Western Bean Cutworm in New York State

Ken Wise (NYS IPM) and Mike Hunter (CCE North Country Regional Ag Team)

Western bean cutworm (Striacosta albicosta [Smith]) (WBC) was first discovered in New York State in 2009.  It has been expanding its range from its origin in the high plains area of the US over the last 20 years.  WBC is an insect pest of corn and dry beans, and can cause significant yield and quality losses to field corn grain. In other parts of the Corn Belt, it has become a pest causing significant economic losses in field corn.  WBC is a Lepidopteran Noctuidae moth species that lays eggs on the upper surface of leaf just before tasseling (Fig. 1).

Figure 1: Identification of a western bean cutworm moth (Photo by: Adam Sisson, Iowa State University, Bugwood.org)
Figure 2: Eggs are white when first laid (left) and then turn purplish before hatching (Photo by Mike Hunter, CCE)

Once eggs are laid on leaves, they appear white and will turn tan, and then a purplish color before hatching (Fig. 2). The 1st instar larvae will eat their egg shells before finding other food and an area of protection from predators or parasitoids. The small larvae will move to the whorl and/or leaf axil, and they will eat pollen, tassels and silks (Fig. 3). By the 4th instar the larvae will bore into the corn ear and feed on kernels of corn (Fig. 4). One difference between WBC and other species of worm pests of corn ears (European corn borer, corn ear worm) is that you can find multiple worms in one ear. Other species are cannibalistic, and allow only one larvae to enter the ear, while WBC does not mind if there are several per ear.
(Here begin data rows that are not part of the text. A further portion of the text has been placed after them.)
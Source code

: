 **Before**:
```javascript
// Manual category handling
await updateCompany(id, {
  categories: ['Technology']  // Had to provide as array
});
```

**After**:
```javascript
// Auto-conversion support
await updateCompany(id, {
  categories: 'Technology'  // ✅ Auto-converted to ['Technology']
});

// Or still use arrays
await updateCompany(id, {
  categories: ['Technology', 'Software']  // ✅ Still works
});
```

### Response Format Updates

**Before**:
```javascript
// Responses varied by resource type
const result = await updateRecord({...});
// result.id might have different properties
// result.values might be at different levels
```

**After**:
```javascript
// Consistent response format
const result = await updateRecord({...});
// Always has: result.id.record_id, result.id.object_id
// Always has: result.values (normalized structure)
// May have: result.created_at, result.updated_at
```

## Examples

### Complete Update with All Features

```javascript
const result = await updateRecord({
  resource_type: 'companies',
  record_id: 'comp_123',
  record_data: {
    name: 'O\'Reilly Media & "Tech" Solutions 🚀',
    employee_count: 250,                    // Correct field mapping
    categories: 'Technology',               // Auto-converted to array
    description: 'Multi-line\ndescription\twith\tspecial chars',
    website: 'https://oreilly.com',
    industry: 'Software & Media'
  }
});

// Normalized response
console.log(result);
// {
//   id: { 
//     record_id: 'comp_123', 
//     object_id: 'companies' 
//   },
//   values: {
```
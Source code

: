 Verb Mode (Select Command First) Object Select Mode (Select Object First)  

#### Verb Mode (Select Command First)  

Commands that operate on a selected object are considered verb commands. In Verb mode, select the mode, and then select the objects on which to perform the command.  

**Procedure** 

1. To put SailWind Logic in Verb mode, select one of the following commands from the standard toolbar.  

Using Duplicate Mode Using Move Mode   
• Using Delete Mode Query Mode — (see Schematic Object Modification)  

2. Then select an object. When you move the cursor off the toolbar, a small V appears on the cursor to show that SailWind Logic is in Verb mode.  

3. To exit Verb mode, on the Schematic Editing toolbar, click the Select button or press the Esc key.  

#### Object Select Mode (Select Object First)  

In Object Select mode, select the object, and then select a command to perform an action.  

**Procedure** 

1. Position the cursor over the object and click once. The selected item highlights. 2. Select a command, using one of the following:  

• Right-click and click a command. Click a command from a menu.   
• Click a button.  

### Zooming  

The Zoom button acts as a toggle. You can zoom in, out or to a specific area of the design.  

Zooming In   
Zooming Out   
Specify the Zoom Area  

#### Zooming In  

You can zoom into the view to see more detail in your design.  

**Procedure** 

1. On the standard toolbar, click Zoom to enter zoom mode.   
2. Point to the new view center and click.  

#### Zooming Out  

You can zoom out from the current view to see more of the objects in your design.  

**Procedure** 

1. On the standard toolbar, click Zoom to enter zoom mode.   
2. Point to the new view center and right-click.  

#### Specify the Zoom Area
Figure 3: First instar Western Bean Cutworm larvae (photo by Mike Hunter, CCE)

One to several larvae per ear can really affect the yield. Once the larvae reach the 6th instar they drop from the plant to the soil surface, where they burrow into the soil and create a chamber where they will overwinter in a pre-pupa stage (Fig. 5). They will finish the pupation in late spring and early summer, and emerge from the soil from mid-July through mid-August with peak flights during the last week in July to the first week in August.

Figure 4: Mature Western Bean Cutworm Larvae (Photo by Ken Wise, NYS IPM)
Figure 5: Soil chambers created by western bean cutworm larvae- Photo by Keith Waldron, NYS IPM
Figure 6: Western Bean Cutworm Lifecycle

Since the discovery of western bean cutworm in New York in 2009, we have monitored its progression across the state. In 2010, we developed a WBC pheromone trap monitoring network. This network of Cornell Cooperative Extension Educators, crop consultants and agricultural professionals placed out bucket pheromone traps to capture moths each year from late June through August. A female WBC pheromone lure is placed in the trap which attracts and catches only the male WBC moths. Each week the number of moths are counted and reported by the location of the trap. These traps are deployed to monitor moth presence and determine the peak flight.  Traps help us identify fields at risk and when scouting should take place, but we cannot use trap counts to determine when a field should be sprayed with an insecticide.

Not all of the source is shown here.